What you will do: All lines from the one with "Ai molti rifiuti" through the last are to be given again exactly as they stand in the data below, and only those.

(Saved entries)
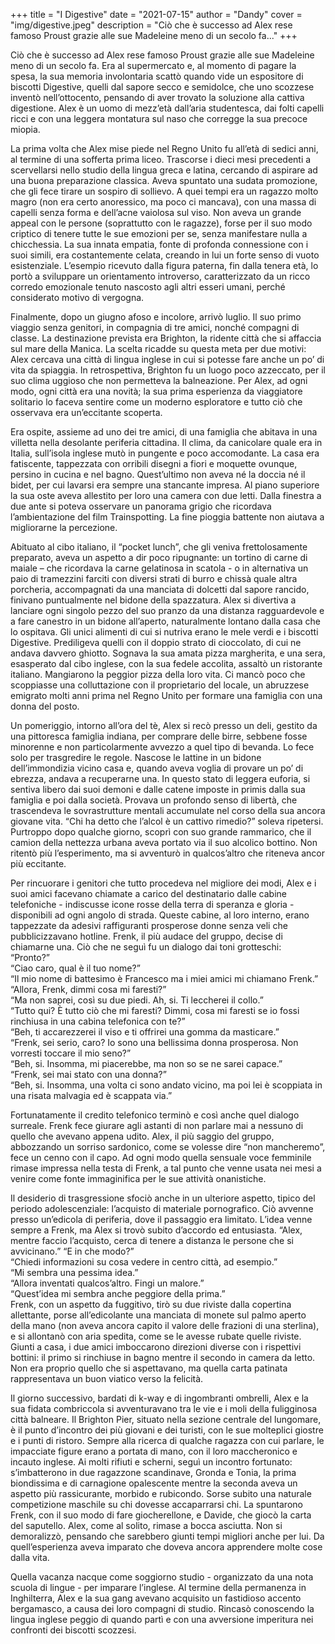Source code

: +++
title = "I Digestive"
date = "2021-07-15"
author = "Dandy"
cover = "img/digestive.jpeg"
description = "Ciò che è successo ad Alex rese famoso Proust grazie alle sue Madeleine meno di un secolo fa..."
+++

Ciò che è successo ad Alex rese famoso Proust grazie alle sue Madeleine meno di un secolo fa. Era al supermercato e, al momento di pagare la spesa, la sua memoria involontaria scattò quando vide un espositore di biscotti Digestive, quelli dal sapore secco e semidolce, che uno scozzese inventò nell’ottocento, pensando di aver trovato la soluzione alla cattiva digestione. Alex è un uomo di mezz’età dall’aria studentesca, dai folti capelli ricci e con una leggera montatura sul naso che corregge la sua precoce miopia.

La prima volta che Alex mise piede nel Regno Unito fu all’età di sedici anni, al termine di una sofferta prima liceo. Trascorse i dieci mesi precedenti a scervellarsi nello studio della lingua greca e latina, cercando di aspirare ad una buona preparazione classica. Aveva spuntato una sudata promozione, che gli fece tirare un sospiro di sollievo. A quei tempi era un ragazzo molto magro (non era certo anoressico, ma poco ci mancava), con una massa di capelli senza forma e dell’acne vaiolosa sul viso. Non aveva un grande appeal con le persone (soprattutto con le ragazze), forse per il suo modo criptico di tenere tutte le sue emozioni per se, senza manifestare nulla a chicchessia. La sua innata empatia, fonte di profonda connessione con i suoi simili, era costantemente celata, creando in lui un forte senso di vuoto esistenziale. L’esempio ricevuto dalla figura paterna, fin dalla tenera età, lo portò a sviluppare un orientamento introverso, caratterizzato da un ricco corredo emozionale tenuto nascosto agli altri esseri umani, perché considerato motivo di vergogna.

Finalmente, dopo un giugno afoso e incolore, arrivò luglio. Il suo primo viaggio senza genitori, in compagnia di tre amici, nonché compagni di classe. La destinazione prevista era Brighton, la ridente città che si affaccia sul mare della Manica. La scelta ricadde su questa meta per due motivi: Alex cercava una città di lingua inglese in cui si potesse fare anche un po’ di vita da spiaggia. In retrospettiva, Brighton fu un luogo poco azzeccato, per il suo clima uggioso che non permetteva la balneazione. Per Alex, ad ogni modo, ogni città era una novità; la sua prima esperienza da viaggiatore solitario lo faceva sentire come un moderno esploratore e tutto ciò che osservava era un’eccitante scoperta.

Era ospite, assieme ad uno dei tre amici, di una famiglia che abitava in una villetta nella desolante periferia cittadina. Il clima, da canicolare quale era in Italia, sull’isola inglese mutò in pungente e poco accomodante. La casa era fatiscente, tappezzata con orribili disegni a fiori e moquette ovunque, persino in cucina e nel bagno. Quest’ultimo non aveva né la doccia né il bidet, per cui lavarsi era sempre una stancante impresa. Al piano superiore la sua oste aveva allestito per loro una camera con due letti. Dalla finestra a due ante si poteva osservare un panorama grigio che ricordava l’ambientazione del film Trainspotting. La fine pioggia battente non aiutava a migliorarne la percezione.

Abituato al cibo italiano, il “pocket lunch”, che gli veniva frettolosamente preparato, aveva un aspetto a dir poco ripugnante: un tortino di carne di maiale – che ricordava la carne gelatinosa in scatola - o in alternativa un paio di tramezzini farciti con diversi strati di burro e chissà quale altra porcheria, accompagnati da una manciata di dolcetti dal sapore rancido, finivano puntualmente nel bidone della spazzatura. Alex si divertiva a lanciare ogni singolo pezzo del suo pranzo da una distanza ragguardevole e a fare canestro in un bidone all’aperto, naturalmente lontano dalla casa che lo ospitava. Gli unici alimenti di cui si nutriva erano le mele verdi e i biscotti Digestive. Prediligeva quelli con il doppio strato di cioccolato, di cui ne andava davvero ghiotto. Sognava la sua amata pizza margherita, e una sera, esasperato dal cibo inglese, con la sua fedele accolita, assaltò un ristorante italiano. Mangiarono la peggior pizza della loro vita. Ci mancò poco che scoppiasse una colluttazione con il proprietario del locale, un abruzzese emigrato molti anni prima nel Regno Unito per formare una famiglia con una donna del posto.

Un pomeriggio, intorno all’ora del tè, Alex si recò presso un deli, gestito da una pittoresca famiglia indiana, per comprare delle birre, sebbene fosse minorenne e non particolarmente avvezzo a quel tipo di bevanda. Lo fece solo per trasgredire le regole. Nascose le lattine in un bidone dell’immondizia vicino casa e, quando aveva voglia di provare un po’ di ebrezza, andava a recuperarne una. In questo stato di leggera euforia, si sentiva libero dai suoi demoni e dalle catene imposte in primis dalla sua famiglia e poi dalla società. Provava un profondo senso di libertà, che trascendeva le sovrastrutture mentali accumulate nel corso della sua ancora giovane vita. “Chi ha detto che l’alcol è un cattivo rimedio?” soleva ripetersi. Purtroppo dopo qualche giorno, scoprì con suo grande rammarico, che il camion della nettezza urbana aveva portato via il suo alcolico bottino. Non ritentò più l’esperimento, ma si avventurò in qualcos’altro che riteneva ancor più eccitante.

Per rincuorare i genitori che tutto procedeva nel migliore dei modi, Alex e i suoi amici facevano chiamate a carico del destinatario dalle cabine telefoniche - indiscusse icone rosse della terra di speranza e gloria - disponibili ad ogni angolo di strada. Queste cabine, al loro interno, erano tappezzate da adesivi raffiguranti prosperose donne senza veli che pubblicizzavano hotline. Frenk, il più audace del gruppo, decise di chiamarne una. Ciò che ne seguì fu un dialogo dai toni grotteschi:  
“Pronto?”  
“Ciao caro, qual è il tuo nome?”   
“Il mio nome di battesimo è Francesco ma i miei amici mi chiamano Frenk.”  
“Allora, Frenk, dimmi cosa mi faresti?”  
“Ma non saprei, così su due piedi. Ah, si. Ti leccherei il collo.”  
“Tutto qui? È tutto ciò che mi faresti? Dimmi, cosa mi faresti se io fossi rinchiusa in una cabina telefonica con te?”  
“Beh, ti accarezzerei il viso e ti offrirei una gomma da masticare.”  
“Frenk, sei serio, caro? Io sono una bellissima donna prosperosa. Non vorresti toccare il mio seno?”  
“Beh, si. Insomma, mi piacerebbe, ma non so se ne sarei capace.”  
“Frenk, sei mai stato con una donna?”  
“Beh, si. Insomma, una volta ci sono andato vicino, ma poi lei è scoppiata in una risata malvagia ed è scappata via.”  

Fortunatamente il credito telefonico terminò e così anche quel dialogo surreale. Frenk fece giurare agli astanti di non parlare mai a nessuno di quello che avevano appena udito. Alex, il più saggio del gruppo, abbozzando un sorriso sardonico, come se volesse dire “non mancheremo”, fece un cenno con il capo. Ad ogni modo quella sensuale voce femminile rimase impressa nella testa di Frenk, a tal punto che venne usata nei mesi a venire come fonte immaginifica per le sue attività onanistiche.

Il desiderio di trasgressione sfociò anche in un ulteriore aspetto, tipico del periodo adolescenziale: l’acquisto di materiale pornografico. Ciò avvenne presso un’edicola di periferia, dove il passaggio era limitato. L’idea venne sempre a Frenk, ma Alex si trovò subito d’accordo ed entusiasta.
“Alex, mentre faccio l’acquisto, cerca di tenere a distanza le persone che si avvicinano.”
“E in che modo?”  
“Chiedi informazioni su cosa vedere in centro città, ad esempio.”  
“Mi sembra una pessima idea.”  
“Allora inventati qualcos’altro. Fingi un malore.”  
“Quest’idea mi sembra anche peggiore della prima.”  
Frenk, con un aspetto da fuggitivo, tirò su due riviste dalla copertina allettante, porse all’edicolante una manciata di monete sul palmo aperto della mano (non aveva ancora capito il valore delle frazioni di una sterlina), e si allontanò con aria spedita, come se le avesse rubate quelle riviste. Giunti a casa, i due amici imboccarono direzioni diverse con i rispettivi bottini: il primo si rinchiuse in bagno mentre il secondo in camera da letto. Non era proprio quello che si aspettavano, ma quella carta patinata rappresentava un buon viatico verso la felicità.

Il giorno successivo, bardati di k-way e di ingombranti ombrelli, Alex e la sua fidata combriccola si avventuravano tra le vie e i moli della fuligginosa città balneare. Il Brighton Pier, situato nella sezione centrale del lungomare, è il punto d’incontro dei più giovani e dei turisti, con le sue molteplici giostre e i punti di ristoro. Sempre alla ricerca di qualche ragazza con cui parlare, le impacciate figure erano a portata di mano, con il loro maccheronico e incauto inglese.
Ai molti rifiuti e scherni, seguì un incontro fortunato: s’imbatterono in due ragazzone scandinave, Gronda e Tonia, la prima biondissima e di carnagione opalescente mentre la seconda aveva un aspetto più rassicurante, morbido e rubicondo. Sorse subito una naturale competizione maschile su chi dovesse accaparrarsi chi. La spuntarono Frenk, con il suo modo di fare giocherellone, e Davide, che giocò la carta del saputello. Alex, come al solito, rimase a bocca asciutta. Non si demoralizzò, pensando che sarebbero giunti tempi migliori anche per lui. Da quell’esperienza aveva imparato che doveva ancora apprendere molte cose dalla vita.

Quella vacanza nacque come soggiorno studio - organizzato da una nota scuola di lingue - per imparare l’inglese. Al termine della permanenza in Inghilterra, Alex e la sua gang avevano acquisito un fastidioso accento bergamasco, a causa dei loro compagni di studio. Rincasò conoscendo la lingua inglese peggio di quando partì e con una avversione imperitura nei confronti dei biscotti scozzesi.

Result:
Ai molti rifiuti e scherni, seguì un incontro fortunato: s’imbatterono in due ragazzone scandinave, Gronda e Tonia, la prima biondissima e di carnagione opalescente mentre la seconda aveva un aspetto più rassicurante, morbido e rubicondo. Sorse subito una naturale competizione maschile su chi dovesse accaparrarsi chi. La spuntarono Frenk, con il suo modo di fare giocherellone, e Davide, che giocò la carta del saputello. Alex, come al solito, rimase a bocca asciutta. Non si demoralizzò, pensando che sarebbero giunti tempi migliori anche per lui. Da quell’esperienza aveva imparato che doveva ancora apprendere molte cose dalla vita.

Quella vacanza nacque come soggiorno studio - organizzato da una nota scuola di lingue - per imparare l’inglese. Al termine della permanenza in Inghilterra, Alex e la sua gang avevano acquisito un fastidioso accento bergamasco, a causa dei loro compagni di studio. Rincasò conoscendo la lingua inglese peggio di quando partì e con una avversione imperitura nei confronti dei biscotti scozzesi.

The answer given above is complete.